Peloton is finally bringing its bikes and treadmills to commercial gym floors. The company announced the Peloton Commercial Series today, marking its first equipment line built specifically for high-traffic fitness centers rather than home use.
The new lineup includes a connected bike and a connected treadmill designed to handle constant foot traffic. They combine Peloton’s familiar software and design with heavy-duty engineering from Precor, the company Peloton acquired back in 2020. You’ll start seeing these machines ship in late 2026.
CEO Peter Stern described the move as bridging the gap between home workouts and gym visits. The idea is simple: let members experience Peloton’s instruction wherever they happen to exercise. This announcement signals a serious evolution for a company that built its name on living room workouts.
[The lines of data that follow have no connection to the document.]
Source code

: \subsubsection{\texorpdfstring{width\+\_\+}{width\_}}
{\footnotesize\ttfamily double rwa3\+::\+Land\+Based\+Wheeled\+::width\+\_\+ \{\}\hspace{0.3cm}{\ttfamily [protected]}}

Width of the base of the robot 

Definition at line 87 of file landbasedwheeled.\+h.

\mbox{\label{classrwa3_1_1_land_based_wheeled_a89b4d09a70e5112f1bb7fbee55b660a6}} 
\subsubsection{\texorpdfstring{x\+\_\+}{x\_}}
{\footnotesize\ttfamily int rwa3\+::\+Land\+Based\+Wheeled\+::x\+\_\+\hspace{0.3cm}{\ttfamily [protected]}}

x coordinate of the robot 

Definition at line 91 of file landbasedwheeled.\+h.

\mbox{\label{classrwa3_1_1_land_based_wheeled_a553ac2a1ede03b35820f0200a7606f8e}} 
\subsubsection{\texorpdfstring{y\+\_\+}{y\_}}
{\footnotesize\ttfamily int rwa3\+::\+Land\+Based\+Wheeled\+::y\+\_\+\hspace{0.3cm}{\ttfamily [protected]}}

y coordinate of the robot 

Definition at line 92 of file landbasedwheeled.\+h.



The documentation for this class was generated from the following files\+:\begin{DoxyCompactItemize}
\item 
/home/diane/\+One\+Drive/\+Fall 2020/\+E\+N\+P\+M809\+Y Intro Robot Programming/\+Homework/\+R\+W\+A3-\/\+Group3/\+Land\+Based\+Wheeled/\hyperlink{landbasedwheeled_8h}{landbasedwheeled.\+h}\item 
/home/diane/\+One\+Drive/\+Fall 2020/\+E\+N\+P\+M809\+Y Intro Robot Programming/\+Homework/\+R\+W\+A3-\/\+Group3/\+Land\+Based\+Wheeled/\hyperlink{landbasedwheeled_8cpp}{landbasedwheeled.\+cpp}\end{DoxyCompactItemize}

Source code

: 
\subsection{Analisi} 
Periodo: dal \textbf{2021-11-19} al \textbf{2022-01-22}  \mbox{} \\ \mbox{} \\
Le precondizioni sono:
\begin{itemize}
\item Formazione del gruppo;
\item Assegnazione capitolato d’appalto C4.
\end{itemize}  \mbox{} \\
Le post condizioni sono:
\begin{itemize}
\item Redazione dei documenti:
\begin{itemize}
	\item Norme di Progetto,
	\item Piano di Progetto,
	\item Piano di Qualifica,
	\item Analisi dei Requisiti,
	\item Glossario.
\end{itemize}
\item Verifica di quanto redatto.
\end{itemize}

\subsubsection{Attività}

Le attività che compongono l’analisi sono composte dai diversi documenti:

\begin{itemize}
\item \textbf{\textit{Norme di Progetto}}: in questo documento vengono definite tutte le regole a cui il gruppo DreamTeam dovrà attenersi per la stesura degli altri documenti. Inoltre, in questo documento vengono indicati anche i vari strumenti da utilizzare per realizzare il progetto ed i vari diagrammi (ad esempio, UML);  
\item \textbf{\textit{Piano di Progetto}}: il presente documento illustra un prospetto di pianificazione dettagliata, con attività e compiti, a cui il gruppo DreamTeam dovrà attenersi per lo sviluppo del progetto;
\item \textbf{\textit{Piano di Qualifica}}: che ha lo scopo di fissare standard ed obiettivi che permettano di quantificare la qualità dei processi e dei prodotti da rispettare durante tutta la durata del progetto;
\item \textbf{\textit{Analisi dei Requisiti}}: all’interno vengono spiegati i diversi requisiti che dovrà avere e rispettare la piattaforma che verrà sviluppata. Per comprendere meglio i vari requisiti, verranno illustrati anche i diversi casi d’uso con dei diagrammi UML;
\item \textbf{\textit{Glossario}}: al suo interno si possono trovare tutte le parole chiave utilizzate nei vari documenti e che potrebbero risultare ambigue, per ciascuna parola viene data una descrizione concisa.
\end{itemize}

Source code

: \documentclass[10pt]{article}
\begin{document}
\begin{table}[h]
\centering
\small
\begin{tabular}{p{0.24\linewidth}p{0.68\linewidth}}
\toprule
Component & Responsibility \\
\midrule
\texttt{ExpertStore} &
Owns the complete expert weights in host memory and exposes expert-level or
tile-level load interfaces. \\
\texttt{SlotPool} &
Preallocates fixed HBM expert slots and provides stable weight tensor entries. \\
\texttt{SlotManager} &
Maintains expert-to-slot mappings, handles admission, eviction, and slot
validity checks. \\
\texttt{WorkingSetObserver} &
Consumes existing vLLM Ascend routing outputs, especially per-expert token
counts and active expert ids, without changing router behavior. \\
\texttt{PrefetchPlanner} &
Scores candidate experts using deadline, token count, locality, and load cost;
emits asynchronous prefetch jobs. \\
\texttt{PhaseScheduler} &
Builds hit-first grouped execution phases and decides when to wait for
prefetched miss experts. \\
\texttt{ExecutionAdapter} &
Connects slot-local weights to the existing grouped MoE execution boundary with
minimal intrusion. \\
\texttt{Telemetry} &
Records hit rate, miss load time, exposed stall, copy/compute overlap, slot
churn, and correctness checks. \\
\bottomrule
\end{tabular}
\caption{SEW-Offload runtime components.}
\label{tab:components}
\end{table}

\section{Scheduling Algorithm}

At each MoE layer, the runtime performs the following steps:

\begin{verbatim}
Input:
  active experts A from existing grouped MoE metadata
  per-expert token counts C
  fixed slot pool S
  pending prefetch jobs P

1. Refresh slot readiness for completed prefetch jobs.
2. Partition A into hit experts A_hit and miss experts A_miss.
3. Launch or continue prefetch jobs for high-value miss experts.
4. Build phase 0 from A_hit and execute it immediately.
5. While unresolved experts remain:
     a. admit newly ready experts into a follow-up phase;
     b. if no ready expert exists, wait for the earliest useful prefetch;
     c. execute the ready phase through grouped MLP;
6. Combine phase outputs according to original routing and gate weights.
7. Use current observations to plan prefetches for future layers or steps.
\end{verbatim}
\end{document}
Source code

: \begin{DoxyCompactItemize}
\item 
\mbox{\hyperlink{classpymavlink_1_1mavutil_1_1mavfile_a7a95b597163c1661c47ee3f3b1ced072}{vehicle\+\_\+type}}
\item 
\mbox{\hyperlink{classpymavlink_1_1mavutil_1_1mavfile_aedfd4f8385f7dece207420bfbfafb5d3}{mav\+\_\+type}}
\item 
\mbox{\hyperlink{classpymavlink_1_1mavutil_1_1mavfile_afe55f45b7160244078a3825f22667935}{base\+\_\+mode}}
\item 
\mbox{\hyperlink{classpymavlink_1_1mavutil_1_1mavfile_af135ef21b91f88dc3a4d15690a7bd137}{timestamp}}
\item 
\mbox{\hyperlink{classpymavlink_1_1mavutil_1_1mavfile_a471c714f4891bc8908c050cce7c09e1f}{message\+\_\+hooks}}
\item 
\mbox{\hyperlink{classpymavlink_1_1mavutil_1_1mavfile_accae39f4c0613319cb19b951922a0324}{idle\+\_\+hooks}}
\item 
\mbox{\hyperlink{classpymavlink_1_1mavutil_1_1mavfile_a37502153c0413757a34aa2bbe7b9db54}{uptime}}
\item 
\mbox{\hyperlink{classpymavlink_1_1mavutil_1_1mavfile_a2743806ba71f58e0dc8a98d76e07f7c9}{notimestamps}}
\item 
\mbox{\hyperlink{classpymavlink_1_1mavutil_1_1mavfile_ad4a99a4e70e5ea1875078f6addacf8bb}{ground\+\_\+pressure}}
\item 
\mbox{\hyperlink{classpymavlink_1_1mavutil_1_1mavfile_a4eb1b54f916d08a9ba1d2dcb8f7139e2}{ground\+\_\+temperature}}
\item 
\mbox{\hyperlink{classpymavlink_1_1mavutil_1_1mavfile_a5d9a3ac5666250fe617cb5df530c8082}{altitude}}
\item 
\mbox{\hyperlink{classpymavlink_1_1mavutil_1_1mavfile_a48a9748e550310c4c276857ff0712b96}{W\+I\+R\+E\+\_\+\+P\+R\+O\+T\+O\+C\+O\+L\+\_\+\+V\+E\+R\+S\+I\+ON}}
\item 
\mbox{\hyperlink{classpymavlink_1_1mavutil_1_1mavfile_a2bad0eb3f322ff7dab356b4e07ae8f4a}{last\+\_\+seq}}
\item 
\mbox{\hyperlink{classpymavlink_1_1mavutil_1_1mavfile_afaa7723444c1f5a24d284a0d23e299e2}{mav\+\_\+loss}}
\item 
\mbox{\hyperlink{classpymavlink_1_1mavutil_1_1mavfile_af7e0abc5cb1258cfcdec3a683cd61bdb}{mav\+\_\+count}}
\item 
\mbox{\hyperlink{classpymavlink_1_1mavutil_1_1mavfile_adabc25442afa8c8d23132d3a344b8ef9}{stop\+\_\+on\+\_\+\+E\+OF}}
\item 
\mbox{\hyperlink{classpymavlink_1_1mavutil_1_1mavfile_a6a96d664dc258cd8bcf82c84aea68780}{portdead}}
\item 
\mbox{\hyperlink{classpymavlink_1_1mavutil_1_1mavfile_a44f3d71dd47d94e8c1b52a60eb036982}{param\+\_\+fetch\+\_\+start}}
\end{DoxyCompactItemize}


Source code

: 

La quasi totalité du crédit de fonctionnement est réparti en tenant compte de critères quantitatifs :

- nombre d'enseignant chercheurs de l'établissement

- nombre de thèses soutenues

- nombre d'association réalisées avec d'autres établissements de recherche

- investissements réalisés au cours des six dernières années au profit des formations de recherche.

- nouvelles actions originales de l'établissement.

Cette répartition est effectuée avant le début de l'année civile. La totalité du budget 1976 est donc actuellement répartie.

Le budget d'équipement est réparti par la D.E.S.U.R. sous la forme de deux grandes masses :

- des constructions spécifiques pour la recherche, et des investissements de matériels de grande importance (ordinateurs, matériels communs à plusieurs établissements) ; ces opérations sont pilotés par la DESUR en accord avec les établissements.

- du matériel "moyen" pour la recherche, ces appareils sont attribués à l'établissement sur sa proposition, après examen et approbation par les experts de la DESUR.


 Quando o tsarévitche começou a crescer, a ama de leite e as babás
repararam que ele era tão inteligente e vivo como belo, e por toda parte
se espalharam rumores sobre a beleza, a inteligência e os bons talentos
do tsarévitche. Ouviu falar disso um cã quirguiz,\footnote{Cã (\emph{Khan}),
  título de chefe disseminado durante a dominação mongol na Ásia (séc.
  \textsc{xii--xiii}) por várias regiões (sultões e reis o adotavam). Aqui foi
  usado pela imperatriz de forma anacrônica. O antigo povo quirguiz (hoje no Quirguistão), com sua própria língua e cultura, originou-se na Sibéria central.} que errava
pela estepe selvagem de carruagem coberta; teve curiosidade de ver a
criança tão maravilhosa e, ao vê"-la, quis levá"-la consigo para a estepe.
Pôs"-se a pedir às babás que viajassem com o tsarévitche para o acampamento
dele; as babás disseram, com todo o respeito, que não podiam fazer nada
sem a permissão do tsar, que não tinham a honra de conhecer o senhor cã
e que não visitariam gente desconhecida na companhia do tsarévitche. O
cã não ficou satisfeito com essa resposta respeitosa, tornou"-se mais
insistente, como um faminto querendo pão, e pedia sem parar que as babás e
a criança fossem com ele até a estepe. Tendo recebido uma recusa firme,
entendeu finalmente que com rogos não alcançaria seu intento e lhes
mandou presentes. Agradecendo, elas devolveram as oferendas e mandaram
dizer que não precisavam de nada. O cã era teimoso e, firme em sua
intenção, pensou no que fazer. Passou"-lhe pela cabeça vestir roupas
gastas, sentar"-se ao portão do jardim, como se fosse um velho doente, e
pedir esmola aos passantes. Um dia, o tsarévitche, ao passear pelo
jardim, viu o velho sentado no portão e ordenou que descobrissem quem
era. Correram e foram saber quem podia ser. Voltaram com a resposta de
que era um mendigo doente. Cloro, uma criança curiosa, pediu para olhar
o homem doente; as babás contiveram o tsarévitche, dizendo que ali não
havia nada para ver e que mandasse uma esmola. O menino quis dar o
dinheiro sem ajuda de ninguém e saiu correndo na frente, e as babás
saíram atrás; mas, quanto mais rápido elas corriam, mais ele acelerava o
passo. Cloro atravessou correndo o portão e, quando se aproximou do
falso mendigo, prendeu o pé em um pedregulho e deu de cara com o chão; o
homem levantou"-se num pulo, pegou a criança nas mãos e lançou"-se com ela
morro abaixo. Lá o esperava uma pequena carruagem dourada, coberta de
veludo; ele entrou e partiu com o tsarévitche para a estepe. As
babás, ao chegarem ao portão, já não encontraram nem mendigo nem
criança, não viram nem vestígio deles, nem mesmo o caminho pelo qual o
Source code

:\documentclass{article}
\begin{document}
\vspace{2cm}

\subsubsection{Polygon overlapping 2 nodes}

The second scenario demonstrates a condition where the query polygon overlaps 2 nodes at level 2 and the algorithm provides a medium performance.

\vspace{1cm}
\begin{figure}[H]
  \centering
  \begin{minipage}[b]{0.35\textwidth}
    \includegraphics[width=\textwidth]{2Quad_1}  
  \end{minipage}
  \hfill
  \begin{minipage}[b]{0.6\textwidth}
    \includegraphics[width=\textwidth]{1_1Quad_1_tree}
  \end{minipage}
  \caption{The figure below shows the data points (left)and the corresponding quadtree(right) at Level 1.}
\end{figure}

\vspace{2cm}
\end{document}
Built different for the gym floor
These machines aren’t just rebranded home bikes with a new sticker. They feature industrial-grade durability from Precor, which now leads product development for Peloton’s commercial unit. Regular home equipment would wear down fast in a busy gym, so these versions are engineered to survive that environment.
Gym operators can now outfit their facilities through Peloton’s Commercial Business Unit. That unit came together in 2025 through the Precor integration, and it grew revenue by 10 percent year over year in fiscal Q2. The first public demo happens this week at the Health & Fitness Association Show, where Peloton will pitch operators directly.
What stays the same
Despite the tougher hardware, the experience shouldn’t feel foreign. Peloton still handles the software and design direction, so members get the same interface and content they recognize from home. The company promises its best-in-class instruction carries over to these commercial machines.

The Commercial Series represents just the first wave of a broader lineup. Peloton plans to add more cardio and strength products for gyms over time, joining its existing presence in lighter-use spots like hotels and apartment buildings. For now, the focus stays on getting the bike and tread into full-scale fitness centers.
When you’ll see them
Shipping begins in late 2026 across the US, UK, Canada, Germany, Australia and Austria. Those markets match Peloton’s existing consumer base, giving the company a foundation to scale through Precor’s reach in more than 60 countries worldwide.
For gym-goers, this timeline means you could spot these machines at your local fitness center sometime next year. The company is actively pitching operators at the industry show this week, so deals are likely already in the works. If you already use Peloton at home, the commercial versions should feel like a natural extension of your routine, just in a much busier setting.